[Opening Provided data section]

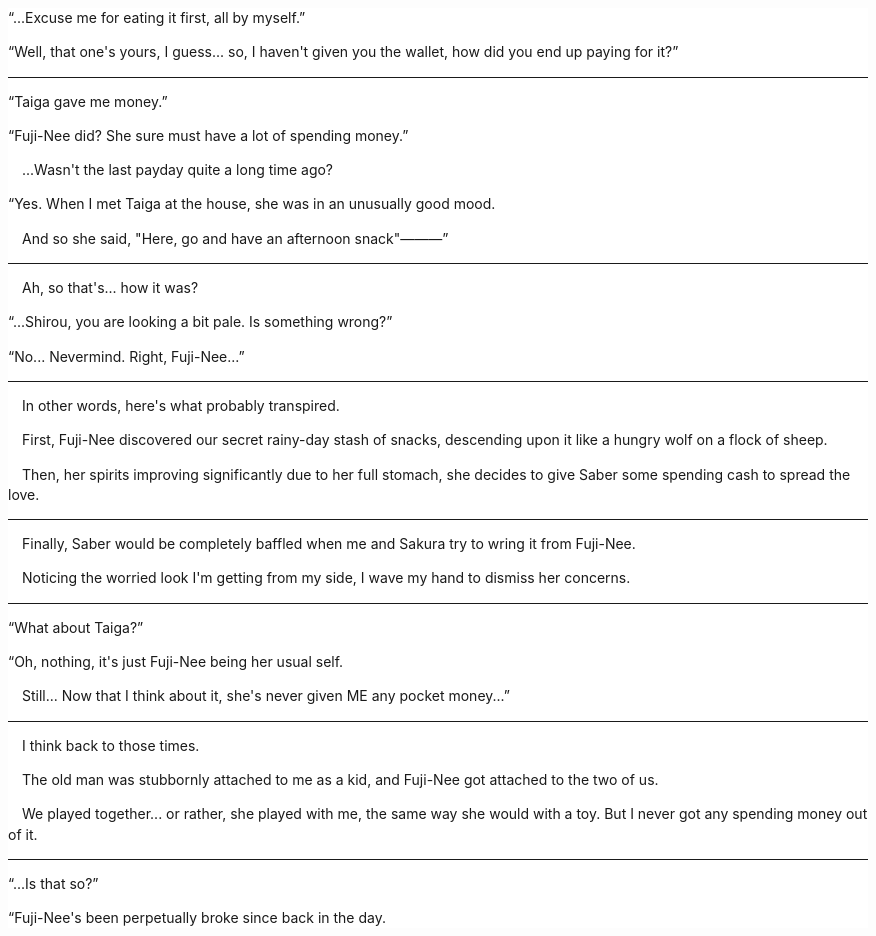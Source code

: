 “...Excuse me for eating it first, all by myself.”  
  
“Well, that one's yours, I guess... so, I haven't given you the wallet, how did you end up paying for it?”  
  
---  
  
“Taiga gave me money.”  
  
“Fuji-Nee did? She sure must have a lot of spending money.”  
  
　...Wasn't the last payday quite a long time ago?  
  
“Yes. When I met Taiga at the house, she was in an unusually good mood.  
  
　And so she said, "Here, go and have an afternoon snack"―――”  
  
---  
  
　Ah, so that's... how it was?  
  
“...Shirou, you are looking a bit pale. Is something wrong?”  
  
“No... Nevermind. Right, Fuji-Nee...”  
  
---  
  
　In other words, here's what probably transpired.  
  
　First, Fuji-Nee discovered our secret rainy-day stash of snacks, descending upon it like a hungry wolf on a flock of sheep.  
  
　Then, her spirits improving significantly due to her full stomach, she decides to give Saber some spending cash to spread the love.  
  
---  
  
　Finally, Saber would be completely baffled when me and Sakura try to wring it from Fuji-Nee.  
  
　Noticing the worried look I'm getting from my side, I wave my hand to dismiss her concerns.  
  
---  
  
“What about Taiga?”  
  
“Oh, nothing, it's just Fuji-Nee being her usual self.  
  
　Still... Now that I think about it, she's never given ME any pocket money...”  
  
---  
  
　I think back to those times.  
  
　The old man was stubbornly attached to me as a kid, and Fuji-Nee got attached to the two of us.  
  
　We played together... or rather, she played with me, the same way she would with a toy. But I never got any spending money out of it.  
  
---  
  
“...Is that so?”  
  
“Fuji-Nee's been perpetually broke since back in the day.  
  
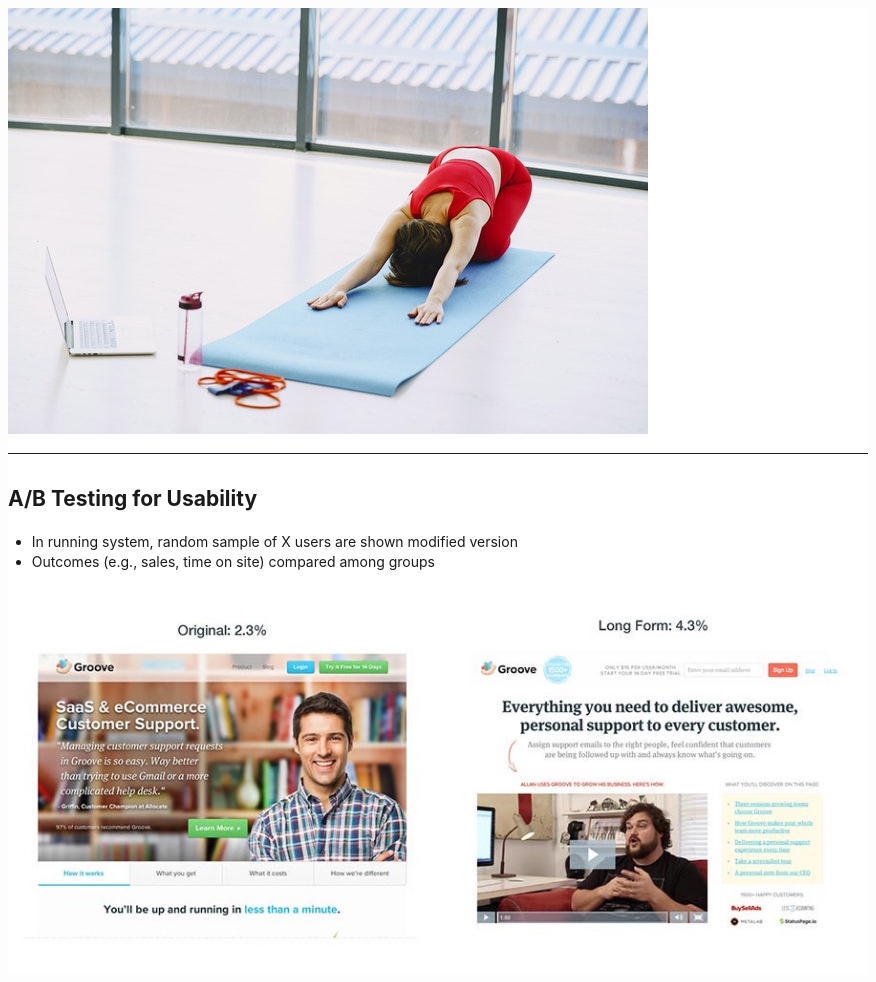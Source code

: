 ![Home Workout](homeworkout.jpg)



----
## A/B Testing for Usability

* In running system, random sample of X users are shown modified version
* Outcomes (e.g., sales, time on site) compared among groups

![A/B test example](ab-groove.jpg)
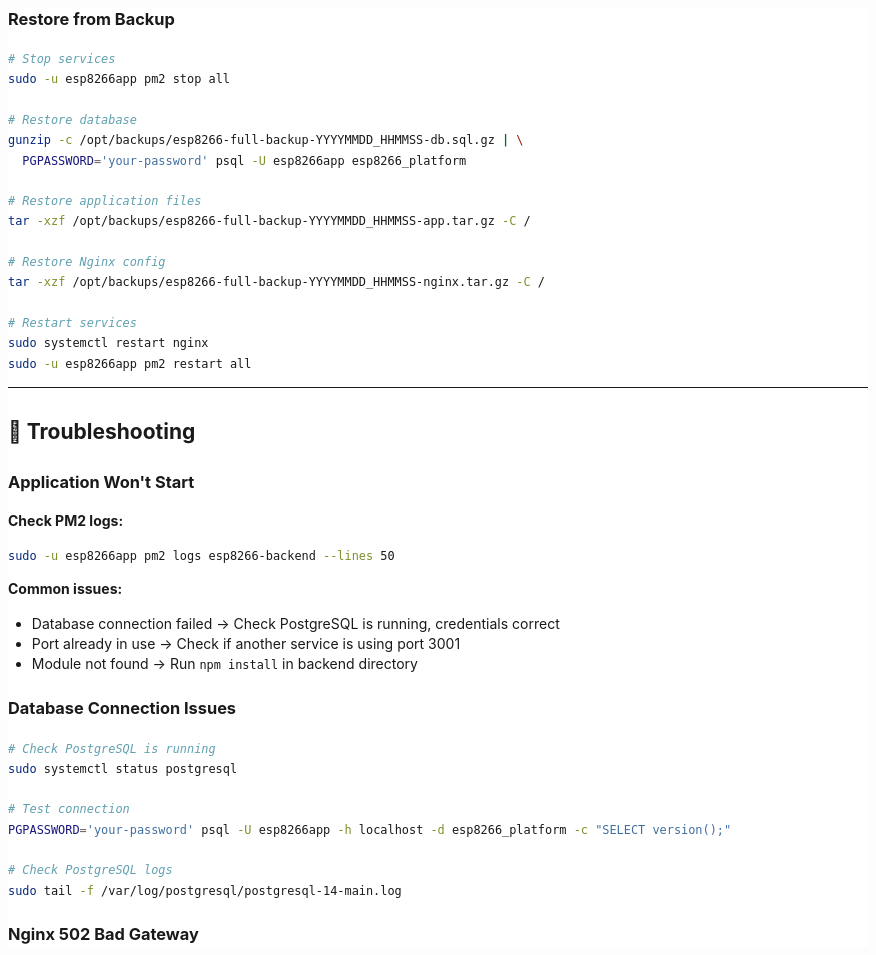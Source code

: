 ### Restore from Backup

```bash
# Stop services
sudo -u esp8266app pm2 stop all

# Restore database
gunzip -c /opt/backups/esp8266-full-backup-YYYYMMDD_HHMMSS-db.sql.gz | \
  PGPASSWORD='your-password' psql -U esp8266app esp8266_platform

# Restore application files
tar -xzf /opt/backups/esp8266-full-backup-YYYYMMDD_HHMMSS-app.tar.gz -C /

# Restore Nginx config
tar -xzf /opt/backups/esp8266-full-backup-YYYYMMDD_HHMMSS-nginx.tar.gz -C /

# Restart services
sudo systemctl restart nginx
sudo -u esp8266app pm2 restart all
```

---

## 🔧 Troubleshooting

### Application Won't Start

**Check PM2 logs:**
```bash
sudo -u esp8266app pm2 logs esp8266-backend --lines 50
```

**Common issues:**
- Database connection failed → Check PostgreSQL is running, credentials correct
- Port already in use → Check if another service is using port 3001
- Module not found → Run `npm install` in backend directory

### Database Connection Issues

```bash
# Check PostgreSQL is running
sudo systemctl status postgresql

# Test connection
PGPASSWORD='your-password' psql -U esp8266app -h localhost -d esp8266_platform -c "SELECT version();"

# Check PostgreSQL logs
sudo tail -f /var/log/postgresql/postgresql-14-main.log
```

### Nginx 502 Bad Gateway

[Closing Provided data section]
[Opening Provided data section]

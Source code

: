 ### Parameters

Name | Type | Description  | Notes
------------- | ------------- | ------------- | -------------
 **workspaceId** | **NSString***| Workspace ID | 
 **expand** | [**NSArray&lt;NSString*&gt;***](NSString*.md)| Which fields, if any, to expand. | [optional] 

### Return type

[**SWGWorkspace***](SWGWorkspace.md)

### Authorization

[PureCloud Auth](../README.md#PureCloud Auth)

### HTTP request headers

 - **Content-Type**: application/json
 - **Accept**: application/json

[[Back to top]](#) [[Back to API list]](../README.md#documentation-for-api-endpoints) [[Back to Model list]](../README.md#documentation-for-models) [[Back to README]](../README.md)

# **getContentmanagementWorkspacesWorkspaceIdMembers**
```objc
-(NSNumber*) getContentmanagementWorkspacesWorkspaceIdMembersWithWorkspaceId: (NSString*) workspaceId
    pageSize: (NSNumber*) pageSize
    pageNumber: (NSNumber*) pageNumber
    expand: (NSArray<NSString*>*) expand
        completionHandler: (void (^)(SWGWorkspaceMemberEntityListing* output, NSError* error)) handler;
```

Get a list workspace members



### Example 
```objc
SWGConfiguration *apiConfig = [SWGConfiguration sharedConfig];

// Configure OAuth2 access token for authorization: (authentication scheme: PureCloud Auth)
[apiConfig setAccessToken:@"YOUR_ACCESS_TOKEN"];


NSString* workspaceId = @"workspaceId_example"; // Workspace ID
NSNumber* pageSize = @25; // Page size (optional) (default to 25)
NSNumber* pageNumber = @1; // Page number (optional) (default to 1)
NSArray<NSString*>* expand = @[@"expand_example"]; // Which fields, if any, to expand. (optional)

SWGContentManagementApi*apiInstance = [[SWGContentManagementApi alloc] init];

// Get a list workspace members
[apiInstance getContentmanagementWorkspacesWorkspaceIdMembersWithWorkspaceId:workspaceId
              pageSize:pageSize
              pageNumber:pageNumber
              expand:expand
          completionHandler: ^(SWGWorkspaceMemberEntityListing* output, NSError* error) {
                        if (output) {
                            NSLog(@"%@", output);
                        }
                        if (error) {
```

[Closing Provided data section]

Your instructions
Whenever the string "Which" turns up in a line of the data, copy that line.

Result
 **expand** | [**NSArray&lt;NSString*&gt;***](NSString*.md)| Which fields, if any, to expand. | [optional] 
NSArray<NSString*>* expand = @[@"expand_example"]; // Which fields, if any, to expand. (optional)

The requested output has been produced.